How does the .NET CLR distinguish between Managed from Unmanaged Pointers?

Question

Everything is ultimately JITed into native machine code, so ultimately, we have a native stack in .NET which the GC needs to scan for object pointers whenever it does a garbage collection.

Now, the question is: How does the .NET garbage collector figure out if a pointer to an object inside the GC heap is actually a managed pointer or a random integer that happens to have a value that corresponds to a valid address?

Obviously, if it can't distinguish the two, then there can be memory leaks, so I'm wondering how it works. Or -- dare I say it -- does .NET have the potential to leak memory? :O

Answer 1

As others have pointed out, the GC knows precisely which fields of every block on the stack and the heap are managed references, because the GC and the jitter know the type of everything.

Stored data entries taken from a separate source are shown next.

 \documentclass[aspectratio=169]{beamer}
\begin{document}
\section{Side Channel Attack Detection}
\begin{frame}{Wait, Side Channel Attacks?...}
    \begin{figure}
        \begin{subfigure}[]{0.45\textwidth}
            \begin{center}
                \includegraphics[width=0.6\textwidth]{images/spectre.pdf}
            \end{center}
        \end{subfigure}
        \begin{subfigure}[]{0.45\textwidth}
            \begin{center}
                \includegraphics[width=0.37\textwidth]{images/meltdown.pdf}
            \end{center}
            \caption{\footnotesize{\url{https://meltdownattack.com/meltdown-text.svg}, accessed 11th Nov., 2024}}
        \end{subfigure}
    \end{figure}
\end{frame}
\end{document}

However, your point is well-taken. Imagine an entirely hypothetical world in which there are two kinds of memory management going on in the same process. For example, suppose you have an entirely hypothetical program called "InterMothra Chro-Nagava-Sploranator" written in C++ that uses traditional COM-style reference-counted memory management where everything is just a pointer to process memory, and objects are released by invoking a Release method the correct number of times. Suppose Sploranator hypothetically has a scripting language, JabbaScript, that maintains a garbage-collected pool of objects.

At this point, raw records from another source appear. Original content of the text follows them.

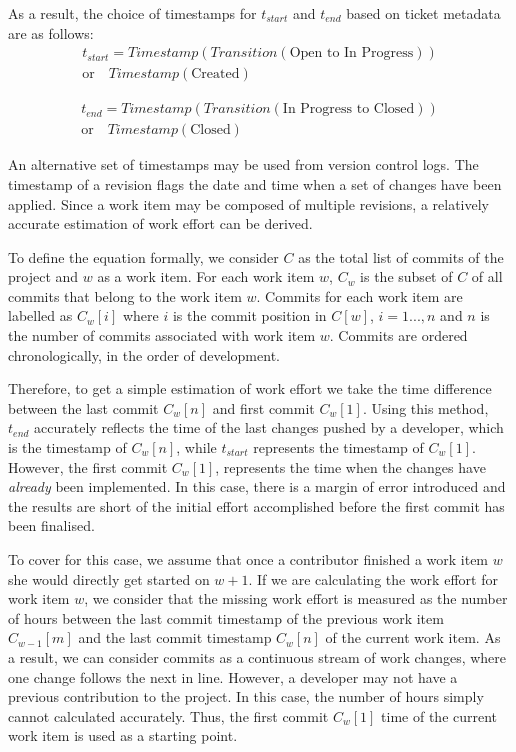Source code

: \documentclass{mpaper}
\begin{document}
As a result, the choice of timestamps for $t_{start}$ and $t_{end}$ based on
ticket metadata are as follows:
\begin{equation}
  \label{eq-ticket-start}
  \begin{aligned}
    t_{start} = Timestamp(Transition(\textrm{Open to In Progress})) \\ 
      \textrm{or} \quad Timestamp(\textrm{Created})
  \end{aligned}
\end{equation}

\begin{equation}
  \label{eq-ticket-closed}
  \begin{aligned}
    t_{end} = Timestamp(Transition(\textrm{In Progress to Closed})) \\ 
      \textrm{or} \quad Timestamp(\textrm{Closed})    
  \end{aligned}
\end{equation}

An alternative set of timestamps may be used from version control logs. The
timestamp of a revision flags the date and time when a set of changes have been
applied. Since a work item may be composed of multiple revisions, a relatively
accurate estimation of work effort can be derived. 

To define the equation formally, we consider $C$ as the total list of commits of
the project and $w$ as a work item. For each work item $w$, $C_{w}$ is the
subset of $C$ of all commits that belong to the work item $w$. Commits for each
work item are labelled as $C_{w}[i]$ where $i$ is the commit position in $C[w]$,
$i=1...,n$ and $n$ is the number of commits associated with work item $w$.
Commits are ordered chronologically, in the order of development.

Therefore, to get a simple estimation of work effort we take the time difference
between the last commit $C_{w}[n]$ and first commit $C_{w}[1]$. Using this
method, $t_{end}$ accurately reflects the time of the last changes pushed by a
developer, which is the timestamp of $C_{w}[n]$, while $t_{start}$ represents
the timestamp of $C_{w}[1]$. However, the first commit $C_{w}[1]$, represents
the time when the changes have \emph{already} been implemented. In this case,
there is a margin of error introduced and the results are short of the
initial effort accomplished before the first commit has been finalised.

To cover for this case, we assume that once a contributor finished a work item
$w$ she would directly get started on $w+1$. If we are calculating the work
effort for work item $w$, we consider that the missing work effort is measured
as the number of hours between the last commit timestamp of the previous work
item $C_{w-1}[m]$ and the last commit timestamp $C_{w}[n]$ of the current work
item. As a result, we can consider commits as a continuous stream of work
changes, where one change follows the next in line. However, a developer may not
have a previous contribution to the project. In this case, the number of hours
simply cannot calculated accurately. Thus, the first commit $C_{w}[1]$ time of
the current work item is used as a starting point.
\end{document}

Trouble arises when a JabbaScript object has a reference to a non-managed Sploranator object, and that same Sploranator object has a reference right back. That's a circular reference that cannot be broken by the JabbaScript garbage collector, because it doesn't know about the memory layout of the Sploranator object. So there is the potential here for memory leaks.

One way to solve this problem is to rewrite the Sploranator memory manager so that it allocates its objects out of the managed GC pool.

Another way is to use a heuristic; the GC can dedicate a thread of a processor to scan all of memory looking for integers that happen to be pointers to its objects. That sounds like a lot, but it can omit pages that are uncommitted, pages in its own managed heap, pages that are known to contain only code, and so on. The GC can make a guess that if it thinks an object might be dead, and it cannot find any pointer to that object in any memory outside of its control, then the object is almost certainly dead.

The down side of this heuristic is of course that it can be wrong. You might have an integer that accidentally matches a pointer (though that is less likely in 64 bit land). That would extend the lifetime of the object. But who cares? We are already in the situation where circular references can extend the lifetimes of objects. We're trying to make that situation better, and this heuristic does so. That it is not perfect is irrelevant; it's better than nothing.

The other way it can be wrong is that Sploranator could have encoded the pointer, by, say, flipping all of its bits when storing the value and only flipping it back right before the call. If Sploranator is actively hostile to this GC heuristic strategy then it doesn't work.

Resemblance between the garbage collection strategy outlined here and the actual GC strategy of any product is almost entirely coincidental. Eric's musings about implementation details of garbage collectors of hypothetical non-existing products are for entertainment purposes only.

Answer 2

The garbage collector doesn't need to infer whether a particular byte pattern (whether 4 or 8 bytes) is a pointer or not - it already knows.

In the CLR everything is strongly typed, so the garbage collector knows whether the bytes are an int, a long, an object reference, an untyped pointer, etc etc.

The layout of an object in memory is defined at compile type - metadata stored in the assembly gives the type and location of every member of the instance.

The layout of stack frames is similar - the JITter lays out the stack frame when the method is compiled, and keeps track of what kinds of data are stored where. (It's done by the JITter to allow for different optimizations depending on the capabilities of your processor).

When the garbage collector runs, it has access to all this metadata, so it never needs to guess whether a specific bit pattern might be a reference or not.

Eric Lippert's blog is a good place to find out more - References are not addresses would be a place to start.